第8話


   天使の名前


 それからの僕は、天使の背中だけを見つめて走っていたよ。背後で次々と天井が崩れ落ちていく。天使の言葉通り、今にもビル全体が崩れそうだと感じていた。砂埃が再び視界を悪くさせていた。けれどそんなことは、天使には関係がないことのようだった。まるで予知しているかのようにクネクネと避けて走る。

 天使の頭上に、光り輝く輪はなかったけれど、その身体全体から黄金色の光が溢れ出ていた。その光を追いかけていた僕には、視界が良好とまではいえないけれど、足元を確認するくらいは出来ていたよ。

「ここまでくればもう、崩壊に巻き込まれる危険はないでしょう」

「ここまで? ここはまだビルの中じゃないのか?」

 走り出してから数分が過ぎていた。その時間を考えればとっくに外へ出ていてもおかしくはない。けれどそこにはまだ瓦礫の山があり、視界も悪く、とてもそこが外だとは思えなかった。

「ここはもう、ビルの外です。気がつきませんでしたか? だいぶ前からパラパラと落ちてくるコンクリートの欠片もありません。崩れ落ちる心配の天井はここにはありません」

 見上げたからといっても、僕の目にはなにも見えなかった。確かに天井らしきものは見えなかったけれど、外にしては薄暗い。まだ昼前のはずだったんだ。太陽の姿も、雲さえ見て取れなかった。

「ここは本当に外なのかい?」

「この瓦礫は、ビルなどの建物が崩れたせいです。この砂埃も、じきに晴れるでしょう。それまではここにいるのが得策です。埃が晴れれば、後は真っ直ぐ家に帰ればいいだけです。そっちの方角に向かえばいいはずです。道は分かっているでしょう。私の役目はここまでです。それではお気をつけて」

 僕が進むべきだという方向に指をさすと、天使は背中の翼をバサッっと広げ、すぐにも飛び立とうとしていた。

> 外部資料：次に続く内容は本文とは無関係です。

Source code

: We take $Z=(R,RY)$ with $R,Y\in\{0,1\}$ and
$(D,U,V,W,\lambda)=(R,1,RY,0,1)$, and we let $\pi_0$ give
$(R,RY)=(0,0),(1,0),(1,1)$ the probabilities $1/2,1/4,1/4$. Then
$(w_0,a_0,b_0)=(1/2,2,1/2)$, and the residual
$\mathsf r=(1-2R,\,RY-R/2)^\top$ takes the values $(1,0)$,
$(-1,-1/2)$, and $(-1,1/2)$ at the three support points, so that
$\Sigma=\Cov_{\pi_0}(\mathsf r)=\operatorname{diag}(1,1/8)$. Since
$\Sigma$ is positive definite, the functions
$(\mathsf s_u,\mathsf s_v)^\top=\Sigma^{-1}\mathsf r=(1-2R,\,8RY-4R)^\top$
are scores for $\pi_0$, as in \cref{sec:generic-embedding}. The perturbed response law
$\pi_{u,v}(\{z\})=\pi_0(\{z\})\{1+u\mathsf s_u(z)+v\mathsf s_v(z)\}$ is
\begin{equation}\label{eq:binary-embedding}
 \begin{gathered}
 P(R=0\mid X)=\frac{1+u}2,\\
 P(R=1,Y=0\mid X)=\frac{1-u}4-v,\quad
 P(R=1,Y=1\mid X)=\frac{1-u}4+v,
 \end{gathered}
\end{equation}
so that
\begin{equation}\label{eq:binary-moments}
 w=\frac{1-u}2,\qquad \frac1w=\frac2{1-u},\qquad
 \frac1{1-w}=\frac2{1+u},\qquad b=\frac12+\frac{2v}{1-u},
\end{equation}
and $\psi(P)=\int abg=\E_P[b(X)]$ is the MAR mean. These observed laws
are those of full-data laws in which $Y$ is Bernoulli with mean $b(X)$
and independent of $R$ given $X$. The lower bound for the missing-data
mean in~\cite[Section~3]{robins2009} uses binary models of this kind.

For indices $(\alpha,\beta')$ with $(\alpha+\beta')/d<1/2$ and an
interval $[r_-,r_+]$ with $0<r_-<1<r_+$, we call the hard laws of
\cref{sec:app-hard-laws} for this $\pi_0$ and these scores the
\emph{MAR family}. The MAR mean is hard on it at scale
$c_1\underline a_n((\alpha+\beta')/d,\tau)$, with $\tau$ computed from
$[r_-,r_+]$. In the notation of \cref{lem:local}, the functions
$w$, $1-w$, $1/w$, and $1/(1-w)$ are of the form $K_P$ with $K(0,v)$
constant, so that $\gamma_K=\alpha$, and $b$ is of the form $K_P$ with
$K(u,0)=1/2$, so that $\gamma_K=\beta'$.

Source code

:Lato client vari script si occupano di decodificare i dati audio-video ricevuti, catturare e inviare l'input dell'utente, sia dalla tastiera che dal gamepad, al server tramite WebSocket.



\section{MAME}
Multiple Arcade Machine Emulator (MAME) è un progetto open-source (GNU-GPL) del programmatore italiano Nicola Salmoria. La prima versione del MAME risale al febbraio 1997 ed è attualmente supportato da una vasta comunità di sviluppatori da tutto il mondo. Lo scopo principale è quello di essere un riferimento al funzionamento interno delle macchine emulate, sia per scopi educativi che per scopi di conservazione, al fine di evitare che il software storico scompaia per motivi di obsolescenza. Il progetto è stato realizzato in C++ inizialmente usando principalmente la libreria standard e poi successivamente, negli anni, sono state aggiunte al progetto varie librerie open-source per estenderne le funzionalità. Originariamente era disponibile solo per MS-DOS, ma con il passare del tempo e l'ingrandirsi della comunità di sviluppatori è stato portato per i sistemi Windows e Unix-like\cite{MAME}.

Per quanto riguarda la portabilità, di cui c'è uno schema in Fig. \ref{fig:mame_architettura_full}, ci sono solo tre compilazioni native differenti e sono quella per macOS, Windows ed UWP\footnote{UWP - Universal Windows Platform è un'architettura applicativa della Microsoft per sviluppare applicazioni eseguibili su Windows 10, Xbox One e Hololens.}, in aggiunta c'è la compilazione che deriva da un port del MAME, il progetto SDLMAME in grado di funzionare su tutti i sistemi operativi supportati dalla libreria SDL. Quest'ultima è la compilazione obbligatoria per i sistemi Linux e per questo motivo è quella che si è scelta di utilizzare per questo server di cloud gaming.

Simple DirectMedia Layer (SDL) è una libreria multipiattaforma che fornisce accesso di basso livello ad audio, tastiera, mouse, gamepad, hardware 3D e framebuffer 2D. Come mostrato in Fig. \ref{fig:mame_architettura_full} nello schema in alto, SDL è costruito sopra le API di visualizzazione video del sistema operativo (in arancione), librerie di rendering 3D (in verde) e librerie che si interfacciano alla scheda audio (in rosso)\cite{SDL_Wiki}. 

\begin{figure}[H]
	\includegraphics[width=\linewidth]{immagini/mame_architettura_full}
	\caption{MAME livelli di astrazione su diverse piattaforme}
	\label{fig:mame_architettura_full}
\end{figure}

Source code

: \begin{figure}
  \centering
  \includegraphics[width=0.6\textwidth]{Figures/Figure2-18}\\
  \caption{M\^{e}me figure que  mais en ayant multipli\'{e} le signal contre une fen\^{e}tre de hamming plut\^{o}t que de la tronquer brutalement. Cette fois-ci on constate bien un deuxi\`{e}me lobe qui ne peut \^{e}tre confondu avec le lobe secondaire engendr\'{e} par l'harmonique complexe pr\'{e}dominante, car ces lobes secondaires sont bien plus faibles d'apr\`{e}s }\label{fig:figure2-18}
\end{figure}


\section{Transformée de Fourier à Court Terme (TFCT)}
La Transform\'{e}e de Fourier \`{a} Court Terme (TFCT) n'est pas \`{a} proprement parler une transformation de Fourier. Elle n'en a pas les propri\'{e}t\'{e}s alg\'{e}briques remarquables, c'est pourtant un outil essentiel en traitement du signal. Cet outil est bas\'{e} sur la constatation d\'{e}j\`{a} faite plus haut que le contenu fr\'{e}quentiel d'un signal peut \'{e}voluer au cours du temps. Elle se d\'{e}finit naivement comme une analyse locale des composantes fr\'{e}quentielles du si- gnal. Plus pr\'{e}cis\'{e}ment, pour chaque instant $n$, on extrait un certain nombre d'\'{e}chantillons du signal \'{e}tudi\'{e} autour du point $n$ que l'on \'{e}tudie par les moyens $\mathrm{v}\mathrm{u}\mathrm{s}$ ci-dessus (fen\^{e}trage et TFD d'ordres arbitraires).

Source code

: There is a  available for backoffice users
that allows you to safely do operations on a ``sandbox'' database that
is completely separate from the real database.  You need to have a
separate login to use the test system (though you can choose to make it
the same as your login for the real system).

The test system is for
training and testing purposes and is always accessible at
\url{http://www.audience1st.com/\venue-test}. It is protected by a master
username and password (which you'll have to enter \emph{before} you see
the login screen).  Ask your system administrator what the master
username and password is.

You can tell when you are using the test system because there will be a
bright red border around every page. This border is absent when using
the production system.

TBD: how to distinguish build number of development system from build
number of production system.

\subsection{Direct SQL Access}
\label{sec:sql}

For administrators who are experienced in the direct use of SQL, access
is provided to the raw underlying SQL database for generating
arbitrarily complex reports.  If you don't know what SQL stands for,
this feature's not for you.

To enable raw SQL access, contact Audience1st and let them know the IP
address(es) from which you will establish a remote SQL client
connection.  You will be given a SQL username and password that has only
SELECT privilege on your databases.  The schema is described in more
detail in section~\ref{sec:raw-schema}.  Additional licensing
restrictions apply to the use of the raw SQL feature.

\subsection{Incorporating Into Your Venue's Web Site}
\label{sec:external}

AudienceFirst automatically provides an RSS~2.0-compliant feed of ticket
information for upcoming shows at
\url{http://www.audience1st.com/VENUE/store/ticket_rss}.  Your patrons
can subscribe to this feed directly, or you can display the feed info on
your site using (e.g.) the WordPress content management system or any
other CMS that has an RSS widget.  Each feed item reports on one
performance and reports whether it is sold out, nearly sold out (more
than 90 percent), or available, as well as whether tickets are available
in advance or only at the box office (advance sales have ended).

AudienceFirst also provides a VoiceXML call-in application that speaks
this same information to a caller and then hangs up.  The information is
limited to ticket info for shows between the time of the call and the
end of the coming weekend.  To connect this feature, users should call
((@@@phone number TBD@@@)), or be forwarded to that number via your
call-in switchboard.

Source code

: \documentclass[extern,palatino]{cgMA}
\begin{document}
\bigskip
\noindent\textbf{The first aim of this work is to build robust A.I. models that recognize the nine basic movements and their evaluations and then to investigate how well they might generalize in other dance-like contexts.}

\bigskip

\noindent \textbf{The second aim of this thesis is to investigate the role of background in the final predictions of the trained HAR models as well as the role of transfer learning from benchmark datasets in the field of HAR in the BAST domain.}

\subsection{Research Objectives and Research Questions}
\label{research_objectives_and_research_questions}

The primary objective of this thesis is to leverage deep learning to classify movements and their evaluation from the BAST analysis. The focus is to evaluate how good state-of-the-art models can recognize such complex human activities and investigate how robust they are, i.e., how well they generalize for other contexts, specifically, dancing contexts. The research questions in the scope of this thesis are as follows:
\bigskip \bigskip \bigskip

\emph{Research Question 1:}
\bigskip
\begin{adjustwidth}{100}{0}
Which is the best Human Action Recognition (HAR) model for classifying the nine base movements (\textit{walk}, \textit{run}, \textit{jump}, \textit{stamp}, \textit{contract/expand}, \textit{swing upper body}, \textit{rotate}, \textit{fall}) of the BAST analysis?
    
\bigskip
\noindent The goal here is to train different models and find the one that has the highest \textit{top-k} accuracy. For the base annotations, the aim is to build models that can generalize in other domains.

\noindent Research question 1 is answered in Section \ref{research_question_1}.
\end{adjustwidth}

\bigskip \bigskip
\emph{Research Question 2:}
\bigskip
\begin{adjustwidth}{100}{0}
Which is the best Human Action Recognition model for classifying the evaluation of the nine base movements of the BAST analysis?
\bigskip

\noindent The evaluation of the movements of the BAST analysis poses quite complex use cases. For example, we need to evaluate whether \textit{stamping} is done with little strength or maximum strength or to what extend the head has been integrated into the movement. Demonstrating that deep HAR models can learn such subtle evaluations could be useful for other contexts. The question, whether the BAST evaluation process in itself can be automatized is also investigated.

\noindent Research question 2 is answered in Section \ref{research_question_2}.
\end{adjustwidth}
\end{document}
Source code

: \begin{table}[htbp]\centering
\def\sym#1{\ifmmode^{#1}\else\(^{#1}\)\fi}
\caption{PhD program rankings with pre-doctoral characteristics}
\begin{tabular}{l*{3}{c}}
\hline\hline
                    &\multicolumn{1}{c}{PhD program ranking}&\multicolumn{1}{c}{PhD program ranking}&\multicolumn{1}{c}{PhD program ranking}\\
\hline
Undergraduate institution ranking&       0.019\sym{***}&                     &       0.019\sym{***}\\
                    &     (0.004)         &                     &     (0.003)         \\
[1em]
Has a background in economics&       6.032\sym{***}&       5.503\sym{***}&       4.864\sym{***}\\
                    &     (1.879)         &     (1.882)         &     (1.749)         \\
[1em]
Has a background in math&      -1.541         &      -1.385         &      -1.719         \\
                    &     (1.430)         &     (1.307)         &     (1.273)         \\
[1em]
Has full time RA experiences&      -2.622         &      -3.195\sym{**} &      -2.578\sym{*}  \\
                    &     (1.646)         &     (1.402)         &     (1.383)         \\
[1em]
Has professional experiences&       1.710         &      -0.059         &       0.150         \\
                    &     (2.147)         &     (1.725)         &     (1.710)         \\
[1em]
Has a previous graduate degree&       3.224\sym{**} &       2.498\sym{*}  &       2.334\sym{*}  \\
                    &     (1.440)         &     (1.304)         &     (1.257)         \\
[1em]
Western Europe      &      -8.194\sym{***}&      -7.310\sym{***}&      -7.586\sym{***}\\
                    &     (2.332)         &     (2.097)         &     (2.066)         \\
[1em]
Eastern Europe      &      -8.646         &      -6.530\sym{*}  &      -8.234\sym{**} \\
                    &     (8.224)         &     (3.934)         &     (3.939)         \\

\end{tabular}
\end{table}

「まだ君の名前を聞いていない。それに、少し君と話がしたいんだ。いいだろ? 景色が晴れるまで、それまででいいんだ」

 僕は慌ててその天使を引き止めにかかったんだ。言葉は冷静だったけれど、心は焦りまくってたよ。よくもそんな台詞が口から出てきたと、自分でもびっくりしていたくらいだからね。とっさん言葉としては、効き目があったようだ。翼を動かしていた天使は、一瞬だけど宙に浮かんでいた。

「私はミカという名です。この国では女性の名前として一般的かもしれませんが、私たちの世界では男性によくつけられ名前です。父がこの国に大変興味を持っていまして、それで女性の私にこの名をつけたのです」

「君の父? それって、神様、っていう意味かい?」

 ミカは宙に浮かんでいた足を下ろし、翼をたたんだ。そしてまた、僕に向かって素敵な笑顔を見せてくれた。どんな環境にいても、何度観ても心が弾む笑顔なんだ。

「そういうことになりますね。全ての父は、神であるあのお方だけですから」

 ミカのそんな言葉の意味を深く考えたりはしなかったよ。それってつまらないし、無意味だからね。

「神様は、この事態をどう考えているんだい? これはいったいなにが起きたというんだい? ただの地震なら、天使が現れるはずもない。それに僕には信じられない。これが自然の力だなんて、あまりにも残酷すぎる」

 ときに自然が人間の想像力以上に残酷だってことは知っているつもりでいたよ。けれどそれは、映画やニュース映像でそう感じていただけで、あまりにもなこの現実を目の当たりにすると、とても自然現象だなんて考えは出来なくなるもんなんだ。神様の仕業? そんな発想をする人間は僕だけじゃないはずだ。